Problem 125 of Project Euler deals with a property we have worked with before, palindromic numbers. The problem reads

The palindromic number 595 is interesting because it can be written as the sum of consecutive squares: 6^{2}+ 7^{2}+ 8^{2}+ 9^{2}+ 10^{2}+ 11^{2}+ 12^{2}.

There are exactly eleven palindromes below one-thousand that can be written as consecutive square sums, and the sum of these palindromes is 4164. Note that 1 = 0^{2}+ 1^{2}has not been included as this problem is concerned with the squares of positive integers.

Find the sum of all the numbers less than 10^{8}that are both palindromic and can be written as the sum of consecutive squares.

I don’t think there is a way we can avoid checking a whole lot of numbers. However, we can either generate all palindromic numbers and check if them are sum of squares. Or we can go the other way and generate all sum of squares and check if they are palindromes. I took the latter approach since we already have an efficient solution for check if a number is palindromic.

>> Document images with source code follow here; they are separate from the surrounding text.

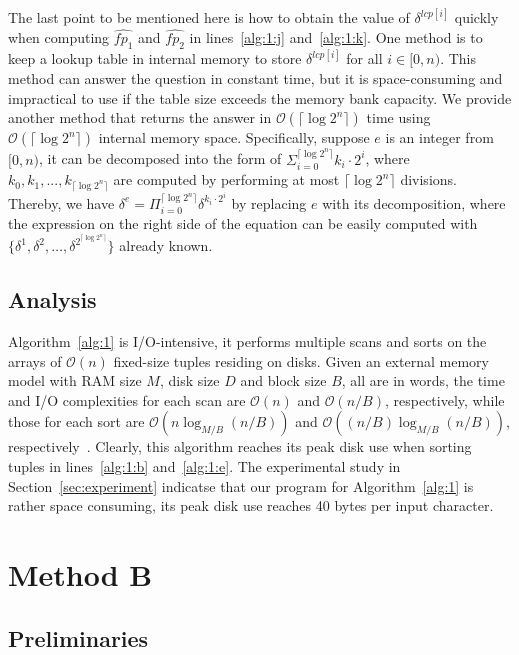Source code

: \documentclass[10pt,journal,compsoc]{IEEEtran}
\begin{document}
The last point to be mentioned here is how to obtain the value of $\delta^{lcp[i]}$ quickly when computing $\hat{fp_1}$ and $\hat{fp_2}$ in lines~\ref{alg:1:j} and~\ref{alg:1:k}. One method is to keep a lookup table in internal memory to store $\delta^{lcp[i]}$ for all $i \in [0, n)$. This method can answer the question in constant time, but it is space-consuming and 
impractical to use if the table size exceeds the memory bank capacity. We provide another method that returns the answer in $\mathcal{O}(\lceil \log2^n \rceil)$ time using $\mathcal{O}(\lceil \log2^n \rceil)$ internal memory space. Specifically, suppose $e$ is an integer from $[0, n)$, it can be decomposed into the form of $\Sigma_{i = 0}^{\lceil \log2^n \rceil}{k_i \cdot 2^i}$, where $k_0, k_1, ..., k_{\lceil \log2^n \rceil}$ are computed by performing at most $\lceil \log2^n \rceil$ divisions. Thereby, we have $\delta^e = \Pi_{i = 0}^{\lceil \log2^n \rceil}{\delta}^{k_i \cdot 2^i}$ by replacing $e$ with its decomposition, where the expression on the right side of the equation can be easily computed with $\{{\delta}^{1}, {\delta}^{2}, \dots, {\delta}^{2^{\lceil \log2^n \rceil}} \}$ already known.

\subsection{Analysis} \label{sec:method1:analysis}


Algorithm~\ref{alg:1} is I/O-intensive, it performs multiple scans and sorts on the arrays of $\mathcal{O}(n)$ fixed-size tuples residing on disks. Given an external memory model with RAM size $M$, disk size $D$ and block size $B$, all are in words, the time and I/O complexities for each scan are $\mathcal{O}(n)$ and $\mathcal{O}(n / B)$, respectively, while those for each sort are $\mathcal{O}(n\log_{M/ B}(n / B))$ and $\mathcal{O}((n / B)\log_{M / B}(n / B))$, respectively~\cite{Arge2013}. Clearly, this algorithm reaches its peak disk use when sorting tuples in lines~\ref{alg:1:b} and~\ref{alg:1:e}. The experimental study in Section~\ref{sec:experiment} indicatse that our program for Algorithm~\ref{alg:1} is rather space consuming, its peak disk use reaches 40 bytes per input character.

\section{Method B} \label{sec:method2}

\subsection{Preliminaries} \label{sec:method2:preliminaries}
\end{document}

All we need to solve this problem is to create two nested for loops in order to generate all the sums of squared numbers. However, there is one caveat, which is that there are a few sum of consecutive squares that give us the same number. So if we don’t keep track of the found numbers, we might find the same number several times.

So the code for solving this problem looks like

int limit = 100000000; double sqrtLimit = Math.Sqrt(limit); long sum = 0; SortedSet list = new SortedSet(); for (int i = 1; i <= sqrtLimit; i++) { int number = i*i; for (int j = i + 1; j <= sqrtLimit; j++) { number += j * j; if (number > limit) break; if (IsPalindrome(number) && !list.Contains(number) ) { sum += number; list.Add(number); } } }

I don’t think there are many comments I can come up with. It runs in 32ms on my computer. I have made several attempts to optimize the code. However, I haven’t really found anything to speed it up. Among other things I tried pre-generating all squares, but that just took up more memory and didn’t give anything.

I get the result

sum of palindromic squares = 2906969179

You can check the code or Problem 36, to see the palindromic check.

Hi Kristian,

The list from OEIS shows 17 palindromic numbers between 1 and 1000 which are sum of consecutive squares.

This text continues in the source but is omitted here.